**Aim of the task**.
Please write out all of the records below exactly as they appear.

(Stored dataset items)
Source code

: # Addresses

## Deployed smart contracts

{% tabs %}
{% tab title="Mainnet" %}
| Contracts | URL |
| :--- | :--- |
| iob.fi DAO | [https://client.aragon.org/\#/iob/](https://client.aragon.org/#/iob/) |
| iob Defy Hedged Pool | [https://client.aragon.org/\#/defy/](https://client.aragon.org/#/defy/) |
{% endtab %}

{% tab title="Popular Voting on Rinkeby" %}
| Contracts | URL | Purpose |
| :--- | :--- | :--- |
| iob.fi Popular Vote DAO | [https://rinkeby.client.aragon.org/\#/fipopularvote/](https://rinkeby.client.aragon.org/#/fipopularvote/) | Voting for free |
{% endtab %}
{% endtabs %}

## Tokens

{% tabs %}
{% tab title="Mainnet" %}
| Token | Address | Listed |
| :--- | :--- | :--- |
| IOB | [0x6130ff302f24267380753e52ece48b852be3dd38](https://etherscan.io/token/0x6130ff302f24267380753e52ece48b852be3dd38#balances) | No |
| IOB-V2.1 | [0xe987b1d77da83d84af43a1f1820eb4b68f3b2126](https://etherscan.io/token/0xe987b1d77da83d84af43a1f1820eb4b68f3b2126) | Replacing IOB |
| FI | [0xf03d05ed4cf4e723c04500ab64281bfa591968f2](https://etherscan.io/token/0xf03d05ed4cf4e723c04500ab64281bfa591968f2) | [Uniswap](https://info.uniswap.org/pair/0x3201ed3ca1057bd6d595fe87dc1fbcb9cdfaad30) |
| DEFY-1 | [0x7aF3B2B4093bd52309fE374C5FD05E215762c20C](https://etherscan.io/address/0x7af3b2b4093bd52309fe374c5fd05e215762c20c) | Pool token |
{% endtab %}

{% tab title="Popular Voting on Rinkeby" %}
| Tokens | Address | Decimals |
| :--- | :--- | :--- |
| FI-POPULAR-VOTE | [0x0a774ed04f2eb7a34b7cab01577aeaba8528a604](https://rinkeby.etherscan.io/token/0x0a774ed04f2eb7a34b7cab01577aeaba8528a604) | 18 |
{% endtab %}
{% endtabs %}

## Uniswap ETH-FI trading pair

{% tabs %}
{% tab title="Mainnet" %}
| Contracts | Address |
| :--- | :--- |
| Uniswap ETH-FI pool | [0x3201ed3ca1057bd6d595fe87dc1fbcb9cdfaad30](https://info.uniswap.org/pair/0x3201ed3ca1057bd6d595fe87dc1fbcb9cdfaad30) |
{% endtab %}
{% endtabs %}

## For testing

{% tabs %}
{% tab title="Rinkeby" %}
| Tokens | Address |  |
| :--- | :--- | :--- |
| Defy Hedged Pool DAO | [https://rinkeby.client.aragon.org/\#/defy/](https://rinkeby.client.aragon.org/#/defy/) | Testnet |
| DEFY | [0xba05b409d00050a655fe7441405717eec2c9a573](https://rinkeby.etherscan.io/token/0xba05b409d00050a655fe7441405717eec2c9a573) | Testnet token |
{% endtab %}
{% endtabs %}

**Completed exercise**.
Source code

: # Addresses

## Deployed smart contracts

{% tabs %}
{% tab title="Mainnet" %}
| Contracts | URL |
| :--- | :--- |
| iob.fi DAO | [https://client.aragon.org/\#/iob/](https://client.aragon.org/#/iob/) |
| iob Defy Hedged Pool | [https://client.aragon.org/\#/defy/](https://client.aragon.org/#/defy/) |
{% endtab %}

{% tab title="Popular Voting on Rinkeby" %}
| Contracts | URL | Purpose |
| :--- | :--- | :--- |
| iob.fi Popular Vote DAO | [https://rinkeby.client.aragon.org/\#/fipopularvote/](https://rinkeby.client.aragon.org/#/fipopularvote/) | Voting for free |
{% endtab %}
{% endtabs %}

## Tokens

{% tabs %}
{% tab title="Mainnet" %}
| Token | Address | Listed |
| :--- | :--- | :--- |
| IOB | [0x6130ff302f24267380753e52ece48b852be3dd38](https://etherscan.io/token/0x6130ff302f24267380753e52ece48b852be3dd38#balances) | No |
| IOB-V2.1 | [0xe987b1d77da83d84af43a1f1820eb4b68f3b2126](https://etherscan.io/token/0xe987b1d77da83d84af43a1f1820eb4b68f3b2126) | Replacing IOB |
| FI | [0xf03d05ed4cf4e723c04500ab64281bfa591968f2](https://etherscan.io/token/0xf03d05ed4cf4e723c04500ab64281bfa591968f2) | [Uniswap](https://info.uniswap.org/pair/0x3201ed3ca1057bd6d595fe87dc1fbcb9cdfaad30) |
| DEFY-1 | [0x7aF3B2B4093bd52309fE374C5FD05E215762c20C](https://etherscan.io/address/0x7af3b2b4093bd52309fe374c5fd05e215762c20c) | Pool token |
{% endtab %}

{% tab title="Popular Voting on Rinkeby" %}
| Tokens | Address | Decimals |
| :--- | :--- | :--- |
| FI-POPULAR-VOTE | [0x0a774ed04f2eb7a34b7cab01577aeaba8528a604](https://rinkeby.etherscan.io/token/0x0a774ed04f2eb7a34b7cab01577aeaba8528a604) | 18 |
{% endtab %}
{% endtabs %}

## Uniswap ETH-FI trading pair

{% tabs %}
{% tab title="Mainnet" %}
| Contracts | Address |
| :--- | :--- |
| Uniswap ETH-FI pool | [0x3201ed3ca1057bd6d595fe87dc1fbcb9cdfaad30](https://info.uniswap.org/pair/0x3201ed3ca1057bd6d595fe87dc1fbcb9cdfaad30) |
{% endtab %}
{% endtabs %}

## For testing

{% tabs %}
{% tab title="Rinkeby" %}
| Tokens | Address |  |
| :--- | :--- | :--- |
| Defy Hedged Pool DAO | [https://rinkeby.client.aragon.org/\#/defy/](https://rinkeby.client.aragon.org/#/defy/) | Testnet |
| DEFY | [0xba05b409d00050a655fe7441405717eec2c9a573](https://rinkeby.etherscan.io/token/0xba05b409d00050a655fe7441405717eec2c9a573) | Testnet token |
{% endtab %}
{% endtabs %}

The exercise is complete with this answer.